AL BEATO GIOVANNI DI DIO

Inno

Desidera la salute del malato, mentre accoglie i poveri sofferenti, invoca Cristo, versa lacrime: padre Giovanni.

Da qui insegnò ai suoi fratelli dell’ospedale a prendersi cura e ad affrontare molte fatiche, e anche a onorare sempre il nome di Cristo.

Percorse le città con singolare carità, gridando ogni giorno: “Fratelli carissimi, compiamo il bene per amore di Dio”.

Con l’esempio ricondusse molte anime sulla via del cielo, e soccorse molti che il crudele serpente aveva quasi relegato nella rocca dell’inferno.

Rendiamo grazie al Dio uno e trino tutti insieme i fedeli, che innalza al cielo i giusti e gli umili di cuore.

V. Prega per noi, beato padre Giovanni di Dio. R. Affinché siamo resi degni delle promesse di Cristo.

Preghiamo.

O Dio, che resisti ai superbi e concedi la tua grazia agli umili, ascolta le nostre preghiere e, per l’intercessione del beato padre tuo Giovanni, donaci di compiere le opere giuste con lo stesso spirito di servizio con cui servì il tuo cuore. Tu che vivi e regni nei secoli dei secoli. Amen.

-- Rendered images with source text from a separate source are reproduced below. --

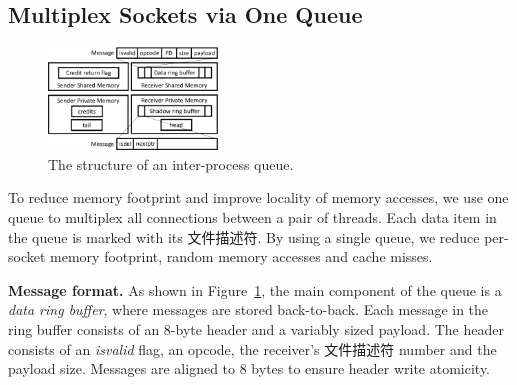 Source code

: 

\iffalse
\subsection{Multiplex Sockets via One Queue}
\label{socksdirect:subsec:multiplex-conn}

\begin{figure}[t]
	\centering
	\includegraphics[width=0.4\textwidth]{images/locklessq_new}
	
	\caption{The structure of an inter-process queue.}
	
	\label{socksdirect:fig:locklessq-structure}
\end{figure}


To reduce memory footprint and improve locality of memory accesses, we use one queue to multiplex all connections between a pair of threads. Each data item in the queue is marked with its 文件描述符. By using a single queue, we reduce per-socket memory footprint, random memory accesses and cache misses.

\textbf{Message format.}
As shown in Figure~\ref{socksdirect:fig:locklessq-structure}, the main component of the queue is a \emph{data ring buffer}, where messages are stored back-to-back.
Each message in the ring buffer consists of an 8-byte header and a variably sized payload. The header consists of an \textit{isvalid} flag, an opcode, the receiver's 文件描述符 number and the payload size. Messages are aligned to 8 bytes to ensure header write atomicity.%

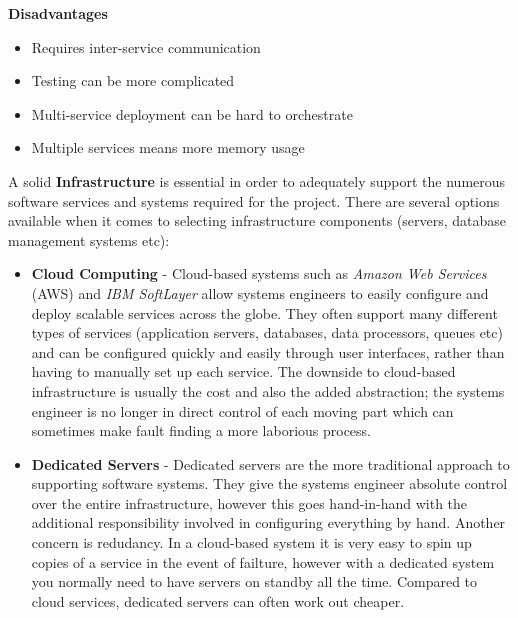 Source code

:     \textbf{Disadvantages}
    \begin{itemize}
      \item Requires inter-service communication
      \item Testing can be more complicated
      \item Multi-service deployment can be hard to orchestrate
      \item Multiple services means more memory usage
    \end{itemize}
A solid \textbf{Infrastructure} is essential in order to adequately support the numerous software services and systems required for the project. There are several options available when it comes to selecting infrastructure components (servers, database management systems etc):
    \begin{itemize}
      \item \textbf{Cloud Computing} - 
        Cloud-based systems such as \emph{Amazon Web Services} (AWS) and \emph{IBM SoftLayer} allow systems engineers to easily configure and deploy scalable services across the globe. They often support many different types of services (application servers, databases, data processors, queues etc) and can be configured quickly and easily through user interfaces, rather than having to manually set up each service. The downside to cloud-based infrastructure is usually the cost and also the added abstraction; the systems engineer is no longer in direct control of each moving part which can sometimes make fault finding a more laborious process.
      \item \textbf{Dedicated Servers} - 
        Dedicated servers are the more traditional approach to supporting software systems. They give the systems engineer absolute control over the entire infrastructure, however this goes hand-in-hand with the additional responsibility involved in configuring everything by hand. Another concern is redudancy. In a cloud-based system it is very easy to spin up copies of a service in the event of failture, however with a dedicated system you normally need to have servers on standby all the time. Compared to cloud services, dedicated servers can often work out cheaper.
    \end{itemize}
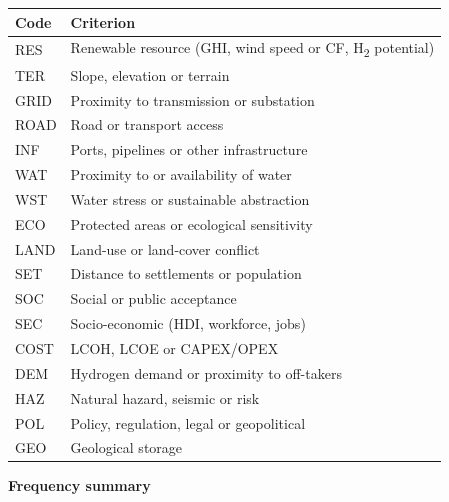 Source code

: \documentclass[11pt,a4paper]{article}
\begin{document}
\begin{center}\footnotesize
\begin{tabularx}{\textwidth}{l>{\hsize=1.000\hsize\raggedright\arraybackslash}X}
\toprule
\textbf{Code} & \textbf{Criterion} \\
\midrule
RES & Renewable resource (GHI, wind speed or CF, H\textsubscript{2} potential) \\
TER & Slope, elevation or terrain \\
GRID & Proximity to transmission or substation \\
ROAD & Road or transport access \\
INF & Ports, pipelines or other infrastructure \\
WAT & Proximity to or availability of water \\
WST & Water stress or sustainable abstraction \\
ECO & Protected areas or ecological sensitivity \\
LAND & Land-use or land-cover conflict \\
SET & Distance to settlements or population \\
SOC & Social or public acceptance \\
SEC & Socio-economic (HDI, workforce, jobs) \\
COST & LCOH, LCOE or CAPEX/\allowbreak{}OPEX \\
DEM & Hydrogen demand or proximity to off-takers \\
HAZ & Natural hazard, seismic or risk \\
POL & Policy, regulation, legal or geopolitical \\
GEO & Geological storage \\
\bottomrule
\end{tabularx}
\end{center}

\textbf{Frequency summary}
\end{document}
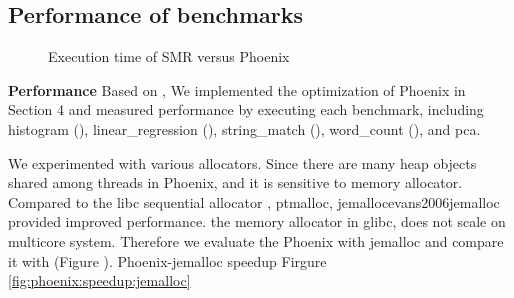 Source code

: \subsection{Performance of benchmarks}
\begin{figure}[htpb]
	\centering
	\caption{Execution time of SMR versus Phoenix}
	\label{fig:time}
\end{figure}
{\bf Performance}
Based on \myth, We implemented the optimization of Phoenix in Section 4 and measured \myds performance by executing each benchmark, including histogram (), linear\_regression (), string\_match (), word\_count (), and pca.



We experimented with various allocators.
Since there are many heap objects shared among threads
in Phoenix, and it is sensitive to memory allocator.
Compared to the libc sequential allocator ,  
ptmalloc\cite{gloger1997ptmalloc},
jemalloc{evans2006jemalloc} provided improved performance. 
the memory allocator in glibc, does not scale on multicore system. 
Therefore we evaluate the Phoenix with jemalloc and
compare it  with \myds(Figure \label{fig:dmr:time:jemalloc}).
Phoenix-jemalloc speedup Firgure \ref{fig:phoenix:speedup:jemalloc}

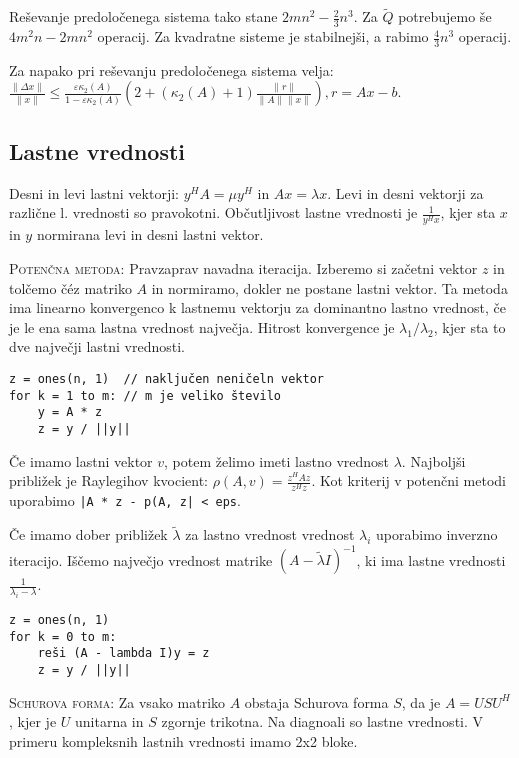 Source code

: \documentclass[a4paper,10pt]{article}
\theoremstyle{definition}
\begin{document}
Reševanje predoločenega sistema tako stane $2mn^2 - \frac23n^3$. Za $\tilde{Q}$
potrebujemo še $4m^2n-2mn^2$ operacij. Za kvadratne sisteme je stabilnejši, a
rabimo $\frac43n^3$ operacij.

Za napako pri reševanju predoločenega sistema velja:
$\frac{\|\Delta x\|}{\|x\|} \leq \frac{\varepsilon\kappa_2(A)}{1-\varepsilon\kappa_2(A)}
\left(2+(\kappa_2(A) + 1)\frac{\|r\|}{\|A\|\|x\|} \right), r = Ax -b$.

\subsection*{Lastne vrednosti}
Desni in levi lastni vektorji: $y^HA = \mu y^H$ in $Ax = \lambda x$. Levi in
desni vektorji za različne l. vrednosti so pravokotni. Občutljivost lastne
vrednosti je $\frac{1}{y^Hx}$, kjer sta $x$ in $y$ normirana levi in desni
lastni vektor.

\textsc{Potenčna metoda:} Pravzaprav navadna iteracija. Izberemo si začetni
vektor $z$ in tolčemo č\'{e}z matriko $A$ in normiramo, dokler ne postane lastni vektor. Ta
metoda ima linearno konvergenco k lastnemu vektorju za dominantno lastno
vrednost, če je le ena sama lastna vrednost največja.
Hitrost konvergence je $\lambda_1 / \lambda_2$, kjer sta to dve
največji lastni vrednosti.
\scriptsize
\begin{verbatim}
z = ones(n, 1)  // naključen neničeln vektor
for k = 1 to m: // m je veliko število
    y = A * z
    z = y / ||y||
\end{verbatim}
\normalsize
Če imamo lastni vektor $v$, potem želimo imeti lastno vrednost $\lambda$.
Najboljši približek je Raylegihov kvocient: $\rho(A, v) = \frac{z^H\!\!Az}{z^Hz}$.
Kot kriterij v potenčni metodi uporabimo \verb'|A * z - p(A, z| < eps'.

Če imamo dober približek $\tilde{\lambda}$ za lastno vrednost vrednost
$\lambda_i$ uporabimo inverzno iteracijo. Iščemo največjo vrednost matrike
$(A-\tilde{\lambda}I)^{-1}$, ki
ima lastne vrednosti $\frac{1}{\lambda_i - \lambda}$.
\scriptsize
\begin{verbatim}
z = ones(n, 1)
for k = 0 to m:
    reši (A - lambda I)y = z
    z = y / ||y||
\end{verbatim}
\normalsize

\textsc{Schurova forma:} Za vsako matriko $A$ obstaja Schurova forma $S$, da je $A = USU^H$,
kjer je $U$ unitarna in $S$ zgornje trikotna. Na diagnoali so lastne vrednosti.
V primeru kompleksnih lastnih vrednosti imamo 2x2 bloke.
\end{document}
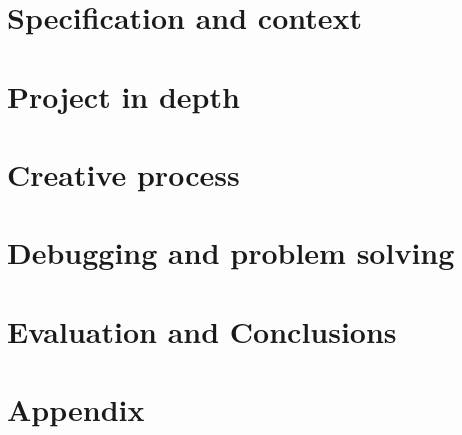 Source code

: \documentclass[12pt]{report}
\begin{document}
\chapter{Specification and context}
\label{sec:org3e645ad}
\chapter{Project in depth}
\label{sec:orgfcff51c}
\chapter{Creative process}
\label{sec:orga729303}
\chapter{Debugging and problem solving}
\label{sec:org420fcad}
\chapter{Evaluation and Conclusions}
\label{sec:orgbb45333}
 


\chapter{Appendix}
\label{sec:org83262b3}
\end{document}
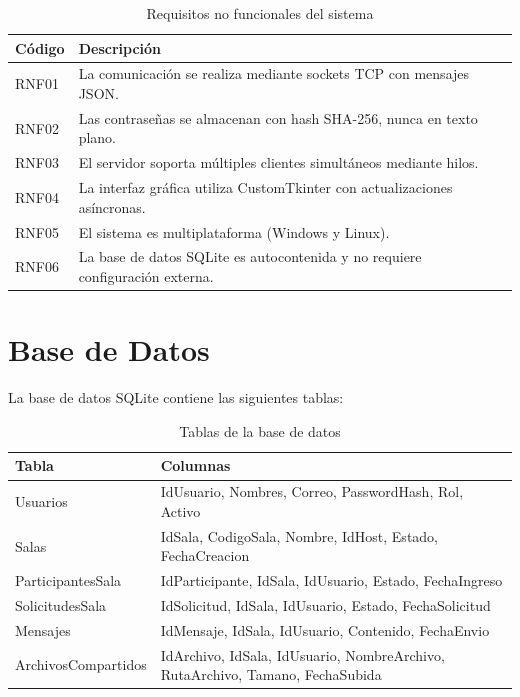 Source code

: \documentclass[12pt,a4paper]{article}
\begin{document}
\begin{table}[H]
\centering
\begin{tabular}{p{2cm}p{10cm}}
\toprule
\textbf{C\'odigo} & \textbf{Descripci\'on} \\
\midrule
RNF01 & La comunicaci\'on se realiza mediante sockets TCP con mensajes JSON. \\
RNF02 & Las contrase\~nas se almacenan con hash SHA-256, nunca en texto plano. \\
RNF03 & El servidor soporta m\'ultiples clientes simult\'aneos mediante hilos. \\
RNF04 & La interfaz gr\'afica utiliza CustomTkinter con actualizaciones as\'incronas. \\
RNF05 & El sistema es multiplataforma (Windows y Linux). \\
RNF06 & La base de datos SQLite es autocontenida y no requiere configuraci\'on externa. \\
\bottomrule
\end{tabular}
\caption{Requisitos no funcionales del sistema}
\end{table}



\section{Base de Datos}

La base de datos SQLite contiene las siguientes tablas:

\begin{table}[H]
    \centering
    \begin{tabular}{p{3.5cm}p{10cm}}
    \toprule
    \textbf{Tabla} & \textbf{Columnas} \\
    \midrule
    Usuarios          & IdUsuario, Nombres, Correo, PasswordHash, Rol, Activo \\
    Salas             & IdSala, CodigoSala, Nombre, IdHost, Estado, FechaCreacion \\
    ParticipantesSala & IdParticipante, IdSala, IdUsuario, Estado, FechaIngreso \\
    SolicitudesSala   & IdSolicitud, IdSala, IdUsuario, Estado, FechaSolicitud \\
    Mensajes          & IdMensaje, IdSala, IdUsuario, Contenido, FechaEnvio \\
    ArchivosCompartidos & IdArchivo, IdSala, IdUsuario, NombreArchivo, RutaArchivo, Tamano, FechaSubida \\
    \bottomrule
    \end{tabular}
    \caption{Tablas de la base de datos}
\end{table}
\end{document}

Alcuni anni fa il prof. Piero Gambaccini mi mostrò la fotocopia del frontespizio di una pubblicazione del 1625, stampata a Firenze da fra Domenico Giannetti - forse priore dell’Ospedale di Santa Maria dell’Umiltà, poi detto di San Giovanni di Dio - dedicata alla vita e ai miracoli dell’allora Beato Giovanni di Dio. Dopo ulteriori ricerche, ho rinvenuto presso la Biblioteca della Curia Generalizia dell’Ordine di San Giovanni di Dio un altro libretto, anch’esso stampato a Firenze, nel 1632, e curato dallo stesso fra Domenico Giannetti. I due volumetti si possono trovare anche a Firenze: quello del 1625 alla Biblioteca Marucelliana con segnatura 6.F.XIII.38 e quello del 1632 al Kunsthistorisches Institut in Florenz con segnatura X 5074e, e anche in digitale: https://doi.org/10.48644/khi_escidoc_114227.

Scorrendo il Compendio del 1632 ho notato a pag. 167 una testimonianza di Don Diego Guerrero, che non avevo mai scoperto precedentemente, in cui si trova citato lo stesso Inno che compare nelle prime pagine del Compendio.

Il sacerdote guarì e fu testimone per la beatificazione.

Alla realizzazione di questo pieghevole ha contribuito con competenza e passione l’amico Davide Baldi Bellini, studioso dell’Antichità e per molti anni direttore della Schola Cantorum Gregoriana del Duomo di Firenze. A lui si deve non solo la traduzione del testo, ma soprattutto l’attento abbinamento delle strofe latine dell’inno alla melodia dei Vespri della Natività di San Giovanni Battista del 24 giugno. (*)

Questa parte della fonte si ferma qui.